(How to complete this task) Reproduce the following data exactly, minus any images.
Top of Data section
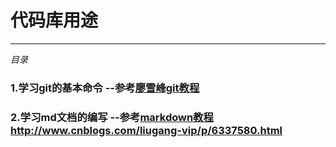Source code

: # 代码库用途
---
*目录*
### 1.学习git的基本命令 --参考[廖雪峰git教程](https://www.liaoxuefeng.com/wiki/0013739516305929606dd18361248578c67b8067c8c017b000)
### 2.学习md文档的编写 --参考[markdown教程]()http://www.cnblogs.com/liugang-vip/p/6337580.html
Bottom of Data section
(Task output)
Source code

: # 代码库用途
---
*目录*
### 1.学习git的基本命令 --参考[廖雪峰git教程](https://www.liaoxuefeng.com/wiki/0013739516305929606dd18361248578c67b8067c8c017b000)
### 2.学习md文档的编写 --参考[markdown教程]()http://www.cnblogs.com/liugang-vip/p/6337580.html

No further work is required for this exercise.